> Exercise prompt:
Each line of the records must appear in your answer exactly, with no pictures.

> Data extracted from a collection:
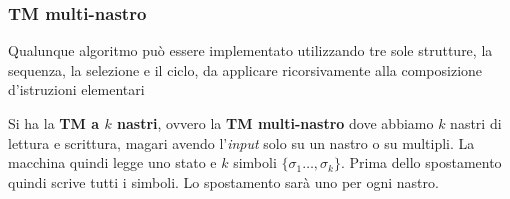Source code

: \subsubsection{TM multi-nastro}
\begin{definizione}
  Qualunque algoritmo può essere implementato utilizzando tre sole strutture, la
  sequenza, la selezione e il ciclo, da applicare ricorsivamente alla
  composizione d'istruzioni elementari
\end{definizione}
\begin{definizione}
  Si ha la \textbf{TM a $k$ nastri}, ovvero la \textbf{TM
    multi-nastro} dove abbiamo $k$ nastri di lettura e scrittura, magari avendo
  l'\textit{input} solo su un nastro o su multipli. La macchina quindi legge uno stato e
  $k$ simboli $\{\sigma_1\ldots,\sigma_k\}$. Prima dello spostamento quindi
  scrive tutti i simboli. Lo spostamento sarà uno per ogni nastro.
\end{definizione}
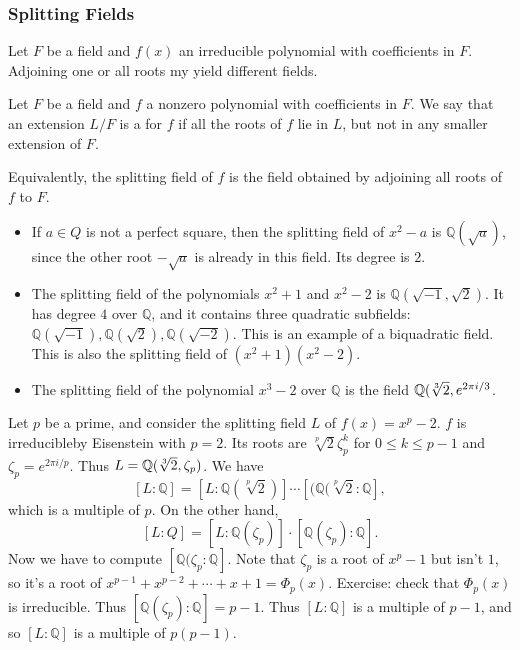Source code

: \documentclass{scrartcl}
\begin{document}
\subsubsection{Splitting Fields}
Let $F$ be a field and $f(x)$ an irreducible polynomial with coefficients in $F$. Adjoining one or all roots my yield different fields.
\begin{definition}
	Let $F$ be a field and $f$ a nonzero polynomial with coefficients in $F$. We say that an extension $L/F$ is a  for $f$ if all the roots of $f$ lie in $L$, but not in any smaller extension of $F$.
\end{definition}
Equivalently, the splitting field of $f$ is the field obtained by adjoining all roots of $f$ to $F$.
\begin{example}
	\begin{itemize}
		\item If $a \in Q$ is not a perfect square, then the splitting field of $x^2-a$ is $\mathbb{Q}(\sqrt{a})$, since the other root $-\sqrt{a}$ is already in this field. Its degree is $2$. 
		\item The splitting field of the polynomials $x^2+1$ and $x^2-2$ is $\mathbb{Q}(\sqrt{-1}, \sqrt{2})$. It has degree $4$ over $\mathbb{Q}$, and it contains three quadratic subfields: $\mathbb{Q}(\sqrt{-1}), \mathbb{Q}(\sqrt{2}), \mathbb{Q}(\sqrt{-2})$. This is an example of a biquadratic field. This is also the splitting field of $(x^2+1)(x^2-2)$.
		\item The splitting field of the polynomial $x^3 - 2$ over $\mathbb{Q}$ is the field $\mathbb{Q}(\sqrt[3]{2}, e^{2\pi i/3}$.
	\end{itemize}
\end{example}

Let $p$ be a prime, and consider the splitting field $L$ of $f(x) = x^p-2$. $f$ is irreducibleby Eisenstein with $p = 2$. Its roots are $\sqrt[p]{2} \zeta_p^k$ for $0 \le k \le p-1$ and $\zeta_p = e^{2\pi i/p}$. Thus $L = \mathbb{Q}(\sqrt[3]{2}, \zeta_p)$. We have $$[L:\mathbb{Q}] = [L : \mathbb{Q}(\sqrt[p]{2})] \cdots [(\mathbb{Q}(\sqrt[p]{2} : \mathbb{Q}],$$ which is a multiple of $p$. On the other hand, $$[L:Q] = [L:\mathbb{Q}(\zeta_p)] \cdot [\mathbb{Q}(\zeta_p) : \mathbb{Q}].$$ Now we have to compute $[\mathbb{Q}(\zeta_p : \mathbb{Q}]$. Note that $\zeta_p$ is a root of $x^p-1$ but isn't $1$, so it's a root of $x^{p-1} + x^{p-2} + \cdots + x + 1 = \Phi_p(x).$ Exercise: check that $\Phi_p(x)$ is irreducible. Thus $[\mathbb{Q}(\zeta_p) : \mathbb{Q}] = p-1$. Thus $[L : \mathbb{Q}]$ is a multiple of $p-1$, and so $[L : \mathbb{Q}]$ is a multiple of $p(p-1)$.
\end{document}
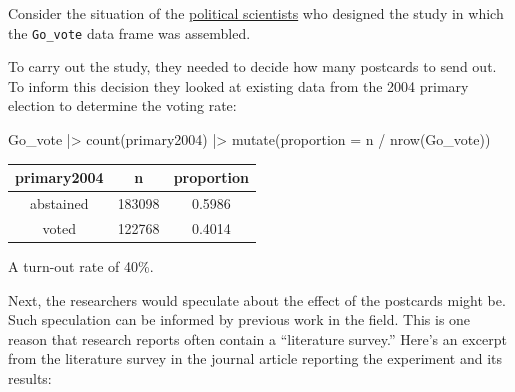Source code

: \documentclass[
  letterpaper,
  DIV=11,
  numbers=noendperiod,
  oneside]{scrartcl}
\newenvironment{Shaded}{\begin{snugshade}}{\end{snugshade}}
\newcommand{\AttributeTok}[1]{\textcolor[rgb]{0.40,0.45,0.13}{#1}}
\newcommand{\FunctionTok}[1]{\textcolor[rgb]{0.28,0.35,0.67}{#1}}
\newcommand{\NormalTok}[1]{\textcolor[rgb]{0.00,0.23,0.31}{#1}}
\newcommand{\SpecialCharTok}[1]{\textcolor[rgb]{0.37,0.37,0.37}{#1}}
\begin{document}
\begin{tcolorbox}[enhanced jigsaw, colbacktitle=quarto-callout-note-color!10!white, opacityback=0, breakable, opacitybacktitle=0.6, colback=white, coltitle=black, arc=.35mm, title=\textcolor{quarto-callout-note-color}{\faInfo}\hspace{0.5em}{Example: Get out the vote!}, left=2mm, colframe=quarto-callout-note-color-frame, rightrule=.15mm, bottomrule=.15mm, leftrule=.75mm, bottomtitle=1mm, toptitle=1mm, titlerule=0mm, toprule=.15mm]

Consider the situation of the
\href{https://www.jstor.org/stable/pdf/27644496.pdf?refreqid=fastly-default\%3A49a08f68a9eef342acf59a9dc84ea5bd&ab_segments=&origin=&initiator=&acceptTC=1}{political
scientists} who designed the study in which the \texttt{Go\_vote} data
frame was assembled. {}

To carry out the study, they needed to decide how many postcards to send
out. To inform this decision they looked at existing data from the 2004
primary election to determine the voting rate:

\begin{Shaded}
\begin{Highlighting}[]
\NormalTok{Go\_vote }\SpecialCharTok{|\textgreater{}} \FunctionTok{count}\NormalTok{(primary2004) }\SpecialCharTok{|\textgreater{}}
  \FunctionTok{mutate}\NormalTok{(}\AttributeTok{proportion =}\NormalTok{ n }\SpecialCharTok{/} \FunctionTok{nrow}\NormalTok{(Go\_vote))}
\end{Highlighting}
\end{Shaded}

\begin{longtable}[]{@{}ccc@{}}
\toprule\noalign{}
primary2004 & n & proportion \\
\midrule\noalign{}
\endhead
\bottomrule\noalign{}
\endlastfoot
abstained & 183098 & 0.5986 \\
voted & 122768 & 0.4014 \\
\end{longtable}

A turn-out rate of 40\%.

Next, the researchers would speculate about the effect of the postcards
might be. Such speculation can be informed by previous work in the
field. This is one reason that research reports often contain a
``literature survey.'' Here's an excerpt from the literature survey in
the journal article reporting the experiment and its results:


\end{tcolorbox}
\end{document}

> Solution for this task:
Source code

: \subsubsection{TM multi-nastro}
\begin{definizione}
  Qualunque algoritmo può essere implementato utilizzando tre sole strutture, la
  sequenza, la selezione e il ciclo, da applicare ricorsivamente alla
  composizione d'istruzioni elementari
\end{definizione}
\begin{definizione}
  Si ha la \textbf{TM a $k$ nastri}, ovvero la \textbf{TM
    multi-nastro} dove abbiamo $k$ nastri di lettura e scrittura, magari avendo
  l'\textit{input} solo su un nastro o su multipli. La macchina quindi legge uno stato e
  $k$ simboli $\{\sigma_1\ldots,\sigma_k\}$. Prima dello spostamento quindi
  scrive tutti i simboli. Lo spostamento sarà uno per ogni nastro.
\end{definizione}
Source code

: \documentclass{scrartcl}
\begin{document}
\subsubsection{Splitting Fields}
Let $F$ be a field and $f(x)$ an irreducible polynomial with coefficients in $F$. Adjoining one or all roots my yield different fields.
\begin{definition}
	Let $F$ be a field and $f$ a nonzero polynomial with coefficients in $F$. We say that an extension $L/F$ is a  for $f$ if all the roots of $f$ lie in $L$, but not in any smaller extension of $F$.
\end{definition}
Equivalently, the splitting field of $f$ is the field obtained by adjoining all roots of $f$ to $F$.
\begin{example}
	\begin{itemize}
		\item If $a \in Q$ is not a perfect square, then the splitting field of $x^2-a$ is $\mathbb{Q}(\sqrt{a})$, since the other root $-\sqrt{a}$ is already in this field. Its degree is $2$. 
		\item The splitting field of the polynomials $x^2+1$ and $x^2-2$ is $\mathbb{Q}(\sqrt{-1}, \sqrt{2})$. It has degree $4$ over $\mathbb{Q}$, and it contains three quadratic subfields: $\mathbb{Q}(\sqrt{-1}), \mathbb{Q}(\sqrt{2}), \mathbb{Q}(\sqrt{-2})$. This is an example of a biquadratic field. This is also the splitting field of $(x^2+1)(x^2-2)$.
		\item The splitting field of the polynomial $x^3 - 2$ over $\mathbb{Q}$ is the field $\mathbb{Q}(\sqrt[3]{2}, e^{2\pi i/3}$.
	\end{itemize}
\end{example}

Let $p$ be a prime, and consider the splitting field $L$ of $f(x) = x^p-2$. $f$ is irreducibleby Eisenstein with $p = 2$. Its roots are $\sqrt[p]{2} \zeta_p^k$ for $0 \le k \le p-1$ and $\zeta_p = e^{2\pi i/p}$. Thus $L = \mathbb{Q}(\sqrt[3]{2}, \zeta_p)$. We have $$[L:\mathbb{Q}] = [L : \mathbb{Q}(\sqrt[p]{2})] \cdots [(\mathbb{Q}(\sqrt[p]{2} : \mathbb{Q}],$$ which is a multiple of $p$. On the other hand, $$[L:Q] = [L:\mathbb{Q}(\zeta_p)] \cdot [\mathbb{Q}(\zeta_p) : \mathbb{Q}].$$ Now we have to compute $[\mathbb{Q}(\zeta_p : \mathbb{Q}]$. Note that $\zeta_p$ is a root of $x^p-1$ but isn't $1$, so it's a root of $x^{p-1} + x^{p-2} + \cdots + x + 1 = \Phi_p(x).$ Exercise: check that $\Phi_p(x)$ is irreducible. Thus $[\mathbb{Q}(\zeta_p) : \mathbb{Q}] = p-1$. Thus $[L : \mathbb{Q}]$ is a multiple of $p-1$, and so $[L : \mathbb{Q}]$ is a multiple of $p(p-1)$.
\end{document}
Source code

: \documentclass[
  letterpaper,
  DIV=11,
  numbers=noendperiod,
  oneside]{scrartcl}
\newenvironment{Shaded}{\begin{snugshade}}{\end{snugshade}}
\newcommand{\AttributeTok}[1]{\textcolor[rgb]{0.40,0.45,0.13}{#1}}
\newcommand{\FunctionTok}[1]{\textcolor[rgb]{0.28,0.35,0.67}{#1}}
\newcommand{\NormalTok}[1]{\textcolor[rgb]{0.00,0.23,0.31}{#1}}
\newcommand{\SpecialCharTok}[1]{\textcolor[rgb]{0.37,0.37,0.37}{#1}}
\begin{document}
\begin{tcolorbox}[enhanced jigsaw, colbacktitle=quarto-callout-note-color!10!white, opacityback=0, breakable, opacitybacktitle=0.6, colback=white, coltitle=black, arc=.35mm, title=\textcolor{quarto-callout-note-color}{\faInfo}\hspace{0.5em}{Example: Get out the vote!}, left=2mm, colframe=quarto-callout-note-color-frame, rightrule=.15mm, bottomrule=.15mm, leftrule=.75mm, bottomtitle=1mm, toptitle=1mm, titlerule=0mm, toprule=.15mm]

Consider the situation of the
\href{https://www.jstor.org/stable/pdf/27644496.pdf?refreqid=fastly-default\%3A49a08f68a9eef342acf59a9dc84ea5bd&ab_segments=&origin=&initiator=&acceptTC=1}{political
scientists} who designed the study in which the \texttt{Go\_vote} data
frame was assembled. {}

To carry out the study, they needed to decide how many postcards to send
out. To inform this decision they looked at existing data from the 2004
primary election to determine the voting rate:

\begin{Shaded}
\begin{Highlighting}[]
\NormalTok{Go\_vote }\SpecialCharTok{|\textgreater{}} \FunctionTok{count}\NormalTok{(primary2004) }\SpecialCharTok{|\textgreater{}}
  \FunctionTok{mutate}\NormalTok{(}\AttributeTok{proportion =}\NormalTok{ n }\SpecialCharTok{/} \FunctionTok{nrow}\NormalTok{(Go\_vote))}
\end{Highlighting}
\end{Shaded}

\begin{longtable}[]{@{}ccc@{}}
\toprule\noalign{}
primary2004 & n & proportion \\
\midrule\noalign{}
\endhead
\bottomrule\noalign{}
\endlastfoot
abstained & 183098 & 0.5986 \\
voted & 122768 & 0.4014 \\
\end{longtable}

A turn-out rate of 40\%.

Next, the researchers would speculate about the effect of the postcards
might be. Such speculation can be informed by previous work in the
field. This is one reason that research reports often contain a
``literature survey.'' Here's an excerpt from the literature survey in
the journal article reporting the experiment and its results:


\end{tcolorbox}
\end{document}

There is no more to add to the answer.